Sein Sommer heißt „Warms“, da ist das „S“ vom Sommer drin, wenn es warm ist. Und warm kann es schon im April sein, selten im Oktober, „es sei denn, man wohnt in Oberbayern“, erklärt ihm Tante Emmi, „da gibt es den berühmten Altweibersommer im Oktober.“
„Meine Güte, wer hätte das gedacht, schon Ende September, nein, um Gottes Willen, es ist ja schon Anfang Oktober …, wie die Zeit vergeht!“, sagt seine Mutter beim Mittagessen wie aus heiterem Himmel und tupft sich mit der Serviette kapriziös die Schläfen. „Wo die ersten, nicht mehr zu übersehenden Falten vom vielen Reiben nur schlimmer werden“, warnt sein Vater, der manchmal schrecklich ehrlich sein kann. – Ehrlich ist er selber auch.
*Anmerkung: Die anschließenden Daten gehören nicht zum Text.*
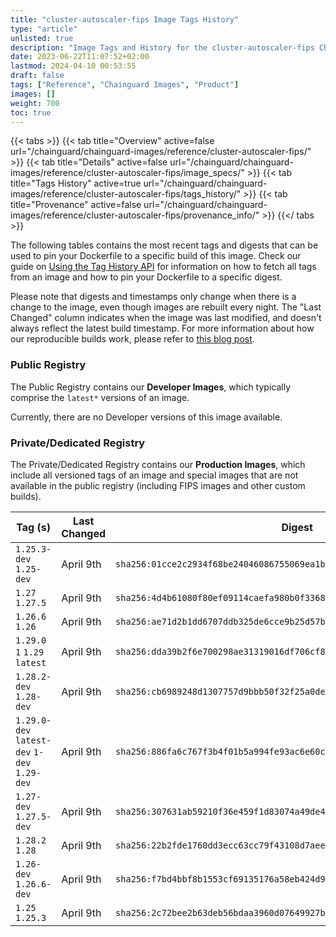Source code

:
 ```yaml
---
title: "cluster-autoscaler-fips Image Tags History"
type: "article"
unlisted: true
description: "Image Tags and History for the cluster-autoscaler-fips Chainguard Image"
date: 2023-06-22T11:07:52+02:00
lastmod: 2024-04-10 00:53:55
draft: false
tags: ["Reference", "Chainguard Images", "Product"]
images: []
weight: 700
toc: true
---
```


{{< tabs >}}
{{< tab title="Overview" active=false url="/chainguard/chainguard-images/reference/cluster-autoscaler-fips/" >}}
{{< tab title="Details" active=false url="/chainguard/chainguard-images/reference/cluster-autoscaler-fips/image_specs/" >}}
{{< tab title="Tags History" active=true url="/chainguard/chainguard-images/reference/cluster-autoscaler-fips/tags_history/" >}}
{{< tab title="Provenance" active=false url="/chainguard/chainguard-images/reference/cluster-autoscaler-fips/provenance_info/" >}}
{{</ tabs >}}

The following tables contains the most recent tags and digests that can be used to pin your Dockerfile to a specific build of this image. Check our guide on [Using the Tag History API](/chainguard/chainguard-images/using-the-tag-history-api/) for information on how to fetch all tags from an image and how to pin your Dockerfile to a specific digest.

Please note that digests and timestamps only change when there is a change to the image, even though images are rebuilt every night. The "Last Changed" column indicates when the image was last modified, and doesn't always reflect the latest build timestamp. For more information about how our reproducible builds work, please refer to [this blog post](https://www.chainguard.dev/unchained/reproducing-chainguards-reproducible-image-builds).

### Public Registry
The Public Registry contains our **Developer Images**, which typically comprise the `latest*` versions of an image.

Currently, there are no Developer versions of this image available.

### Private/Dedicated Registry
The Private/Dedicated Registry contains our **Production Images**, which include all versioned tags of an image and special images that are not available in the public registry (including FIPS images and other custom builds).

| Tag (s)                                       | Last Changed | Digest                                                                    |
|-----------------------------------------------|--------------|---------------------------------------------------------------------------|
|  `1.25.3-dev` `1.25-dev`                      | April 9th    | `sha256:01cce2c2934f68be24046086755069ea1b0a0c970b6a679067378c1306a62f5b` |
|  `1.27` `1.27.5`                              | April 9th    | `sha256:4d4b61080f80ef09114caefa980b0f33682a6df933059e6d2c43509994476214` |
|  `1.26.6` `1.26`                              | April 9th    | `sha256:ae71d2b1dd6707ddb325de6cce9b25d57b86f5755c5c4153696c38f3f3788958` |
|  `1.29.0` `1` `1.29` `latest`                 | April 9th    | `sha256:dda39b2f6e700298ae31319016df706cf8b2adbf103d371db3258dab515fdac4` |
|  `1.28.2-dev` `1.28-dev`                      | April 9th    | `sha256:cb6989248d1307757d9bbb50f32f25a0dedf93a2d37f6a53af2b42b1bf1b8957` |
|  `1.29.0-dev` `latest-dev` `1-dev` `1.29-dev` | April 9th    | `sha256:886fa6c767f3b4f01b5a994fe93ac6e60c4c391ee9258ed4c8e4e1e36f7d606e` |
|  `1.27-dev` `1.27.5-dev`                      | April 9th    | `sha256:307631ab59210f36e459f1d83074a49de4b78dfa50bf99c2e4683ddec813edc3` |
|  `1.28.2` `1.28`                              | April 9th    | `sha256:22b2fde1760dd3ecc63cc79f43108d7aee8848d4dcc86646976d84a694320d3f` |
|  `1.26-dev` `1.26.6-dev`                      | April 9th    | `sha256:f7bd4bbf8b1553cf69135176a58eb424d9d1afda9af92e18a8fcfc4fa1cdba59` |
|  `1.25` `1.25.3`                              | April 9th    | `sha256:2c72bee2b63deb56bdaa3960d07649927b2d27c0ee9c57442ff36680b310e453` |

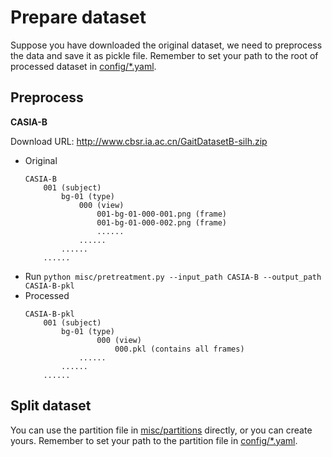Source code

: # Prepare dataset
Suppose you have downloaded the original dataset, we need to preprocess the data and save it as pickle file. Remember to set your path to the root of processed dataset in [config/*.yaml](config/).

## Preprocess
**CASIA-B** 

Download URL: http://www.cbsr.ia.ac.cn/GaitDatasetB-silh.zip

- Original
    ```
    CASIA-B
        001 (subject)
            bg-01 (type)
                000 (view)
                    001-bg-01-000-001.png (frame)
                    001-bg-01-000-002.png (frame)
                    ......
                ......
            ......
        ......
    ```
- Run `python misc/pretreatment.py --input_path CASIA-B --output_path CASIA-B-pkl`
- Processed
    ```
    CASIA-B-pkl
        001 (subject)
            bg-01 (type)
                    000 (view)
                        000.pkl (contains all frames)
                ......
            ......
        ......
    ```

## Split dataset
You can use the partition file in [misc/partitions](misc/partitions/) directly, or you can create yours. Remember to set your path to the partition file in [config/*.yaml](config/).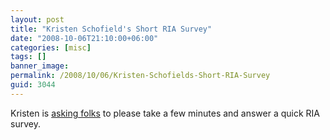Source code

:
 ```yaml
---
layout: post
title: "Kristen Schofield's Short RIA Survey"
date: "2008-10-06T21:10:00+06:00"
categories: [misc]
tags: []
banner_image: 
permalink: /2008/10/06/Kristen-Schofields-Short-RIA-Survey
guid: 3044
---
```


Kristen is <a href="http://www.webbschofield.com/index.cfm/2008/10/6/Quick-RIA-Survey--Please-Help">asking folks</a> to please take a few minutes and answer a quick RIA survey.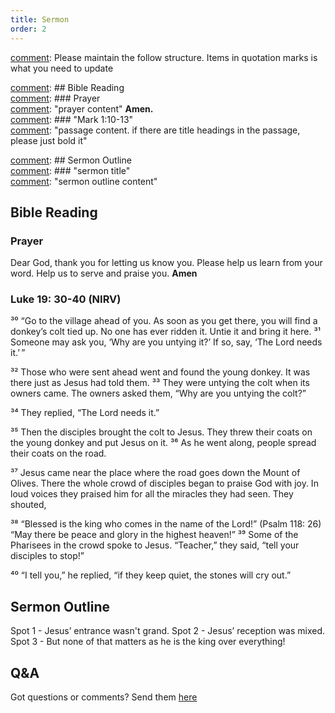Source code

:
 ```yaml
---
title: Sermon 
order: 2
---
```


[comment]: Please maintain the follow structure. Items in quotation marks is what you need to update

[comment]: ## Bible Reading  
[comment]: ### Prayer  
[comment]: "prayer content"  **Amen.**  
[comment]:  ### "Mark 1:10-13"  
[comment]: "passage content. if there are title headings in the passage, please just bold it"  

[comment]: ## Sermon Outline  
[comment]: ### "sermon title"  
[comment]: "sermon outline content"  

[comment]: ------------------------------------------------------------------------------------
## Bible Reading
### Prayer
Dear God, thank you for letting us know you. Please help us learn from your word. Help us to serve and praise you. **Amen**

### Luke 19: 30-40 (NIRV)

³⁰ “Go to the village ahead of you. As soon as you get there, you will find a donkey’s colt tied up. No one has ever ridden it. Untie it and bring it here. ³¹ Someone may ask you, ‘Why are you untying it?’ If so, say, ‘The Lord needs it.’ ” 

³² Those who were sent ahead went and found the young donkey. It was there just as Jesus had told them. ³³ They were untying the colt when its owners came. The owners asked them, “Why are you untying the colt?” 

³⁴ They replied, “The Lord needs it.” 

³⁵ Then the disciples brought the colt to Jesus. They threw their coats on the young donkey and put Jesus on it. ³⁶ As he went along, people spread their coats on the road. 

³⁷ Jesus came near the place where the road goes down the Mount of Olives. There the whole crowd of disciples began to praise God with joy. In loud voices they praised him for all the miracles they had seen. They shouted, 

³⁸ “Blessed is the king who comes in the name of the Lord!” (Psalm 118: 26) 
“May there be peace and glory in the highest heaven!” 
³⁹ Some of the Pharisees in the crowd spoke to Jesus. “Teacher,” they said, “tell your disciples to stop!” 

⁴⁰ “I tell you,” he replied, “if they keep quiet, the stones will cry out.” 


## Sermon Outline
Spot 1 - Jesus’ entrance wasn't grand. 
Spot 2 - Jesus’ reception was mixed. 
Spot 3 - But none of that matters as he is the king over everything!

 




## Q&A
Got questions or comments? Send them [here](https://tinyurl.com/SGHACQuestionsAnswers)
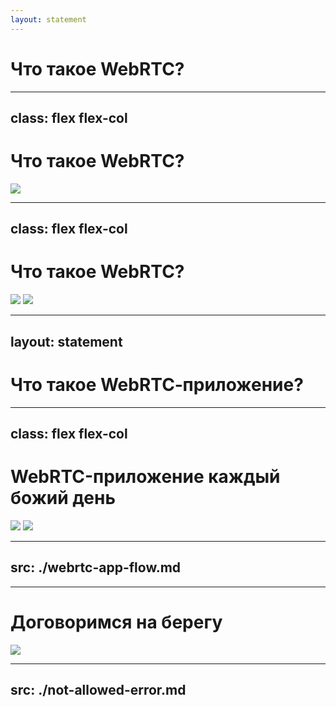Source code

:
 ```yaml
---
layout: statement
---
```


# Что такое WebRTC?

---
class: flex flex-col
---

# Что такое WebRTC?

<Image class="h-full w-full" src="/assets/webrtc-explained.png" />


---
class: flex flex-col
---

# Что такое WebRTC?

<div class="grid grid-cols-2 grid-rows-2">
<Image src="/assets/protocol-stack.png" />
<Image src="/assets/topologies.png" />
</div>

<!--
TODO: объединиться в один слайд и объяснить
TODO: Объединить в слайд
-->

---
layout: statement
---

# Что такое WebRTC&#8209;приложение?

---
class: flex flex-col
---

# WebRTC-приложение каждый божий день

<Image v-click.hide src="/assets/jazz-preview.png" />
<Image v-after src="/assets/average-call.png" />

<style>
  .slidev-vclick-hidden {
    display: none;
  }
  </style>

<!--
Вы наверняка знакомы с WebRTC. Звонки наша реальность, даже если вы ходите в офис. Вот вы присоединяетесь на дейлик. 
[click:1] Хотя, если быть честным, это выглядит вот так

TODO: Если вы видите похожий интерфейс раз в неделю, то с большой вероятностью, это WebRTC-приложение
-->

---
src: ./webrtc-app-flow.md
---

---

# Договоримся на берегу

<Image src="/assets/local-vs-remote.png" />

<!--
TODO: Попиздеть на 30 сек
TODO: рассказать про возможности WebRTC
TODO: самая важная часть - это видео
-->

---
src: ./not-allowed-error.md
---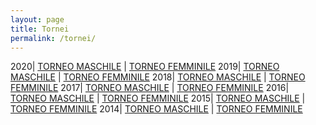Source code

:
 ```yaml
---
layout: page
title: Tornei
permalink: /tornei/
---
```


2020| [TORNEO MASCHILE](/blog/tornei/torneo_2020_maschili) | [TORNEO FEMMINILE](/blog/tornei/torneo_2020_femminili)
2019| [TORNEO MASCHILE](/blog/tornei/torneo_2019_maschili) | [TORNEO FEMMINILE](/blog/tornei/torneo_2019_femminili)
2018| [TORNEO MASCHILE](/blog/tornei/torneo_2018_maschili) | [TORNEO FEMMINILE](/blog/tornei/torneo_2018_femminili)
2017| [TORNEO MASCHILE](/blog/tornei/torneo_2017_maschili) | [TORNEO FEMMINILE](/blog/tornei/torneo_2017_femminili)
2016| [TORNEO MASCHILE](/blog/tornei/torneo_2016_maschili) | [TORNEO FEMMINILE](/blog/tornei/torneo_2016_femminili)
2015| [TORNEO MASCHILE](/blog/tornei/torneo_2015_maschili) | [TORNEO FEMMINILE](/blog/tornei/torneo_2015_femminili)
2014| [TORNEO MASCHILE](/blog/tornei/torneo_2014_maschili) | [TORNEO FEMMINILE](/blog/tornei/torneo_2014_femminili)
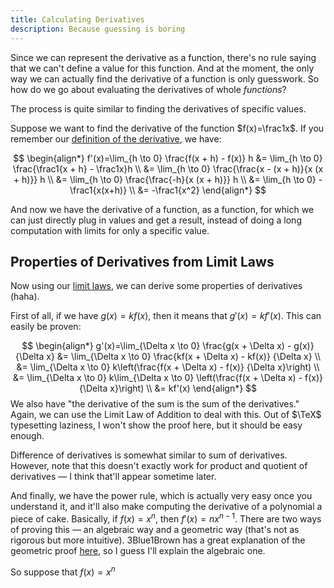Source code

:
```yaml
---
title: Calculating Derivatives
description: Because guessing is boring
---
```


Since we can represent the derivative as a function, there's no rule saying that we can't define a value for this function. And at the moment, the only way we can actually find the derivative of a function is only guesswork. So how do we go about evaluating the derivatives of whole *functions*?

The process is quite similar to finding the derivatives of specific values.

Suppose we want to find the derivative of the function $f(x)=\frac1x$. If you remember our [definition of the derivative](./what-is-the-derivative), we have:

$$
\begin{align*}
f'(x)=\lim_{h \to 0} \frac{f(x + h) - f(x)} h
&= \lim_{h \to 0} \frac{\frac1{x + h} - \frac1x}h \\
&= \lim_{h \to 0} \frac{\frac{x - (x + h)}{x (x + h)}} h \\
&= \lim_{h \to 0} \frac{\frac{-h}{x (x + h)}} h \\
&= \lim_{h \to 0} -\frac1{x(x+h)} \\
&= -\frac1{x^2}
\end{align*}
$$

And now we have the derivative of a function, as a function, for which we can just directly plug in values and get a result, instead of doing a long computation with limits for only a specific value.

## Properties of Derivatives from Limit Laws

Now using our [limit laws](../unit0-limits/introduction-to-limits#some-properties-of-limits), we can derive some properties of derivatives (haha).

First of all, if we have $g(x)=kf(x)$​, then it means that $g'(x)=kf'(x)$​. This can easily be proven:

$$
\begin{align*}
g'(x)=\lim_{\Delta x \to 0} \frac{g(x + \Delta x) - g(x)} {\Delta x}
&= \lim_{\Delta x \to 0} \frac{kf(x + \Delta x) - kf(x)} {\Delta x} \\
&= \lim_{\Delta x \to 0} k\left(\frac{f(x + \Delta x) - f(x)} {\Delta x}\right) \\
&= \lim_{\Delta x \to 0} k\lim_{\Delta x \to 0} \left(\frac{f(x + \Delta x) - f(x)} {\Delta x}\right) \\
&= kf'(x)
\end{align*}
$$
We also have "the derivative of the sum is the sum of the derivatives." Again, we can use the Limit Law of Addition to deal with this. Out of $\TeX$ typesetting laziness, I won't show the proof here, but it should be easy enough.

Difference of derivatives is somewhat similar to sum of derivatives. However, note that this doesn't exactly work for product and quotient of derivatives — I think that'll appear sometime later.

And finally, we have the power rule, which is actually very easy once you understand it, and it'll also make computing the derivative of a polynomial a piece of cake. Basically, if $f(x)=	x^n$​, then $f'(x)=nx^{n-1}$​. There are two ways of proving this — an algebraic way and a geometric way (that's not as rigorous but more intuitive). 3Blue1Brown has a great explanation of the geometric proof [here](https://www.youtube.com/watch?v=S0_qX4VJhMQ&list=PLZHQObOWTQDMsr9K-rj53DwVRMYO3t5Yr&index=3), so I guess I'll explain the algebraic one.

So suppose that $f(x)=x^n$
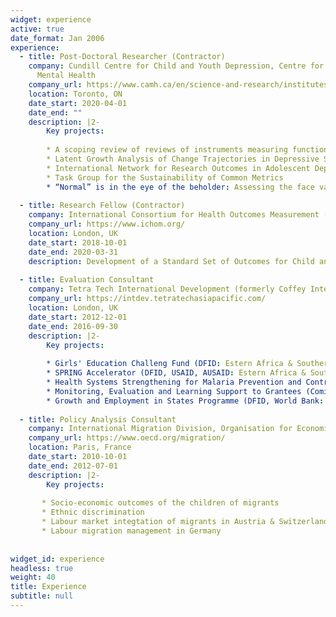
 ```yaml
---
widget: experience
active: true
date_format: Jan 2006
experience:
  - title: Post-Doctoral Researcher (Contractor)
    company: Cundill Centre for Child and Youth Depression, Centre for Addiction and
      Mental Health
    company_url: https://www.camh.ca/en/science-and-research/institutes-and-centres/cundill-centre-for-child-and-youth-depression
    location: Toronto, ON
    date_start: 2020-04-01
    date_end: ""
    description: |2-
        Key projects:
        
        * A scoping review of reviews of instruments measuring functioning and HRQOL
        * Latent Growth Analysis of Change Trajectories in Depressive Symptoms and Functional Impairment Following Psychotherapy for Depression
        * International Network for Research Outcomes in Adolescent Depression Studies Ininitative (IN-ROADS; co-investigator)
        * Task Group for the Sustainability of Common Metrics
        * “Normal” is in the eye of the beholder: Assessing the face validity of functioning measures with youth from low- and middle-income countries
        
  - title: Research Fellow (Contractor)
    company: International Consortium for Health Outcomes Measurement (ICHOM)
    company_url: https://www.ichom.org/
    location: London, UK
    date_start: 2018-10-01
    date_end: 2020-03-31
    description: Development of a Standard Set of Outcomes for Child and Youth Anxiety and Depression
    
  - title: Evaluation Consultant
    company: Tetra Tech International Development (formerly Coffey International)
    company_url: https://intdev.tetratechasiapacific.com/
    location: London, UK
    date_start: 2012-12-01
    date_end: 2016-09-30
    description: |2-
        Key projects:
        
        * Girls' Education Challeng Fund (DFID: Estern Africa & Southern Asia)
        * SPRING Accelerator (DFID, USAID, AUSAID: Estern Africa & Southern Asia)
        * Health Systems Strengthening for Malaria Prevention and Control (Comic Relief & GSK: Africa)
        * Monitoring, Evaluation and Learning Support to Grantees (Comic Relief: Africa) 
        * Growth and Employment in States Programme (DFID, World Bank: Nigeria)
        
  - title: Policy Analysis Consultant
    company: International Migration Division, Organisation for Economic Co-operation and Development (OECD)
    company_url: https://www.oecd.org/migration/
    location: Paris, France
    date_start: 2010-10-01
    date_end: 2012-07-01
    description: |2-
        Key projects:
      
       * Socio-economic outcomes of the children of migrants
       * Ethnic discrimination
       * Labour market integtation of migrants in Austria & Switzerland
       * Labour migration management in Germany
       
       
widget_id: experience
headless: true
weight: 40
title: Experience
subtitle: null
---
```

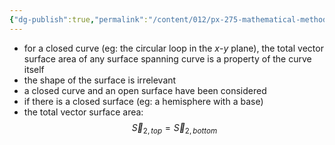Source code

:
 ```yaml
---
{"dg-publish":true,"permalink":"/content/012/px-275-mathematical-methods/d-vector-integration/d4-vector-surface-area/px-275-d4d-comments/","created":"2024-11-25T10:50:32.000+00:00","updated":"2024-11-26T10:06:05.207+00:00"}
---
```


- for a closed curve (eg: the circular loop in the $x$-$y$ plane), the total vector surface area of any surface spanning curve is a property of the curve itself
- the shape of the surface is irrelevant
- a closed curve and an open surface have been considered
- if there is a closed surface (eg: a hemisphere with a base)
- the total vector surface area: 
$$\vec S_{2,top} = \vec S_{2,bottom} $$
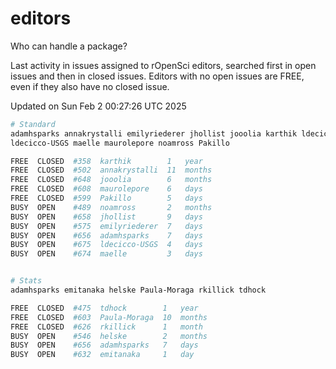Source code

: # editors

Who can handle a package?

Last activity in issues assigned to rOpenSci editors, searched first in open
issues and then in closed issues. Editors with no open issues are FREE, even if
they also have no closed issue.


Updated on Sun Feb 2 00:27:26 UTC 2025

```bash
# Standard
adamhsparks annakrystalli emilyriederer jhollist jooolia karthik ldecicco
ldecicco-USGS maelle maurolepore noamross Pakillo

FREE  CLOSED  #358  karthik        1   year
FREE  CLOSED  #502  annakrystalli  11  months
FREE  CLOSED  #648  jooolia        6   months
FREE  CLOSED  #608  maurolepore    6   days
FREE  CLOSED  #599  Pakillo        5   days
BUSY  OPEN    #489  noamross       2   months
BUSY  OPEN    #658  jhollist       9   days
BUSY  OPEN    #575  emilyriederer  7   days
BUSY  OPEN    #656  adamhsparks    7   days
BUSY  OPEN    #675  ldecicco-USGS  4   days
BUSY  OPEN    #674  maelle         3   days


# Stats
adamhsparks emitanaka helske Paula-Moraga rkillick tdhock

FREE  CLOSED  #475  tdhock        1   year
FREE  CLOSED  #603  Paula-Moraga  10  months
FREE  CLOSED  #626  rkillick      1   month
BUSY  OPEN    #546  helske        2   months
BUSY  OPEN    #656  adamhsparks   7   days
BUSY  OPEN    #632  emitanaka     1   day
```
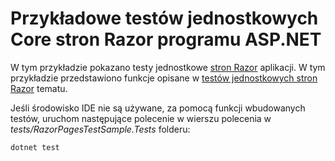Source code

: # <a name="aspnet-core-razor-pages-unit-tests-sample"></a>Przykładowe testów jednostkowych Core stron Razor programu ASP.NET

W tym przykładzie pokazano testy jednostkowe [stron Razor](https://docs.microsoft.com/aspnet/core/mvc/razor-pages) aplikacji. W tym przykładzie przedstawiono funkcje opisane w [testów jednostkowych stron Razor](https://docs.microsoft.com/aspnet/core/test/razor-pages-tests) tematu.

Jeśli środowisko IDE nie są używane, za pomocą funkcji wbudowanych testów, uruchom następujące polecenie w wierszu polecenia w *tests/RazorPagesTestSample.Tests* folderu:

```console
dotnet test
```
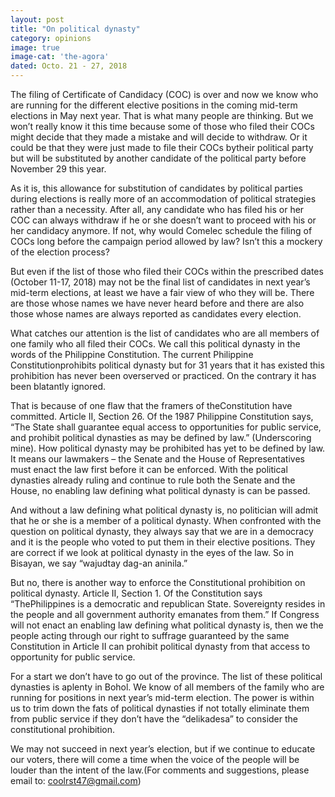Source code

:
 ```yaml
---
layout: post
title: "On political dynasty"
category: opinions
image: true
image-cat: 'the-agora'
dated: Octo. 21 - 27, 2018
---
```


The filing of Certificate of Candidacy (COC) is over and now we know who are running for the different elective positions in the coming mid-term elections in May next year.  That is what many people are thinking.  But we won’t really know it this time because some of those who filed their COCs might decide that they made a mistake and will decide to withdraw.  Or it could be that they were just made to file their COCs bytheir political party but will be substituted by another candidate of the political party before November 29 this year.

As it is, this allowance for substitution of candidates by political parties during elections is really more of an accommodation of political strategies rather than a necessity. After all, any candidate who has filed his or her COC can always withdraw if he or she doesn’t want to proceed with his or her candidacy anymore.  If not, why would Comelec schedule the filing of COCs long before the campaign period allowed by law?  Isn’t this a mockery of the election process?

But even if the list of those who filed their COCs within the prescribed dates (October 11-17, 2018) may not be the final list of candidates in next year’s mid-term elections, at least we have a fair view of who they will be.  There are those whose names we have never heard before and there are also those whose names are always reported as candidates every election.

What catches our attention is the list of candidates who are all members of one family who all filed their COCs.  We call this political dynasty in the words of the Philippine Constitution. The current Philippine Constitutionprohibits political dynasty but for 31 years that it has existed this prohibition has never been overserved or practiced.  On the contrary it has been blatantly ignored.  

That is because of one flaw that the framers of theConstitution have committed. Article II, Section 26. Of the 1987 Philippine Constitution says, “The State shall guarantee equal access to opportunities for public service, and prohibit political dynasties as may be defined by law.” (Underscoring mine).  How political dynasty may be prohibited has yet to be defined by law.  It means our lawmakers – the Senate and the House of Representatives must enact the law first before it can be enforced.  With the political dynasties already ruling and continue to rule both the Senate and the House, no enabling law defining what political dynasty is can be passed. 

And without a law defining what political dynasty is, no politician will admit that he or she is a member of a political dynasty.  When confronted with the question on political dynasty, they always say that we are in a democracy and it is the people who voted to put them in their elective positions.  They are correct if we look at political dynasty in the eyes of the law.  So in Bisayan, we say “wajudtay dag-an aninila.”

But no, there is another way to enforce the Constitutional prohibition on political dynasty. Article II, Section 1. Of the Constitution says “ThePhilippines is a democratic and republican State. Sovereignty resides in the people and all government authority emanates from them.” If Congress will not enact an enabling law defining what political dynasty is, then we the people acting through our right to suffrage guaranteed by the same Constitution in Article II can prohibit political dynasty from that access to opportunity for public service.

For a start we don’t have to go out of the province. The list of these political dynasties is aplenty in Bohol. We know of all members of the family who are running for positions in next year’s mid-term election.  The power is within us to trim down the fats of political dynasties if not totally eliminate them from public service if they don’t have the “delikadesa” to consider the constitutional prohibition. 

We may not succeed in next year’s election, but if we continue to educate our voters, there will come a time when the voice of the people will be louder than the intent of the law.(For comments and suggestions, please email to: coolrst47@gmail.com)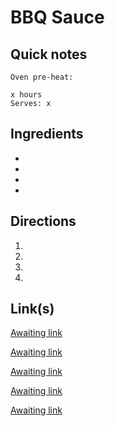 # BBQ Sauce

## Quick notes 
```
Oven pre-heat: 

x hours
Serves: x
```

## Ingredients
+ 
+ 
+ 
+ 


## Directions
1. 


1. 


1. 


1. 


## Link(s)
[Awaiting link](url)

[Awaiting link](url)

[Awaiting link](url)

[Awaiting link](url)

[Awaiting link](url)
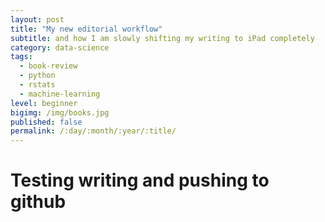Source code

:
 ```yaml
---
layout: post
title: "My new editorial workflow"
subtitle: and how I am slowly shifting my writing to iPad completely
category: data-science
tags:
  - book-review
  - python
  - rstats
  - machine-learning
level: beginner
bigimg: /img/books.jpg
published: false
permalink: /:day/:month/:year/:title/
---
```



# Testing writing and pushing to github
Aber instinktiv vermeidet er es, seiner Mutter alles zu sagen, obwohl er noch gar nicht richtig sprechen kann.
„Sie erträgt Direktheit nur in homöopathischen Dosen“, scherzt Tante Emmi mit ihm, während sie bei einem Waldspaziergang Unfug treiben. Sie weiß, dass er kein Wort versteht, aber dasselbe denkt. – „Du willst am liebsten nach Oberbayern, nicht wahr?“, juckst sie. „Oh ja“, antwortet er begeistert, „alte Weiber!“ – „Nein, bitte, das sagt man nicht, Sommer mit alten Weibern, nun also!“, Tante Emmi ist nicht mehr zu halten. Er auch nicht: „Bayern oben Bayern … Obernbayern!“
Obernbayern! – „Du erinnerst dich nicht, das darf doch nicht wahr sein, nun ja, es ist ja auch schon ein paar Jährchen her!“, sagt sein Vater amüsiert, während die Mutter ihm noch etwas Gulaschsuppe nachlöffeln lässt, die es dienstags oder donnerstags als Mittagssuppe gibt, wenn es Ende April noch oder Anfang Oktober schon kalt ist. Er sitzt und staunt: Obernbayern! Eine wirklich komische Geschichte, aber – beim besten Willen – die ganze Geschichte sagt ihm nichts, es ist ewig her, er kann sich einfach nicht mehr an sie erinnern; für ihn bleibt das Ganze eine Geschichte. „Aber ‚alte Weiber', das sagt dir doch sicherlich noch etwas, oder nicht“, hakt seine Mutter nach, wobei sie achtlos dem Ersten Dienstmädchen die Rosenthal-Terrine in die Hände drückt, damit die Suppe in der Küche noch einmal richtig heiß gemacht wird: „Nicht warm, verstehen Sie?“, sagt sie dem Dienstmädchen kalt, „heiß, nicht warm!“ Sein Vater lacht immer noch: „Obernbayern … Obernbayern!“ Und jetzt ist auch die Verzweiflung in seinem Lachen zu hören, wie so oft in letzter Zeit.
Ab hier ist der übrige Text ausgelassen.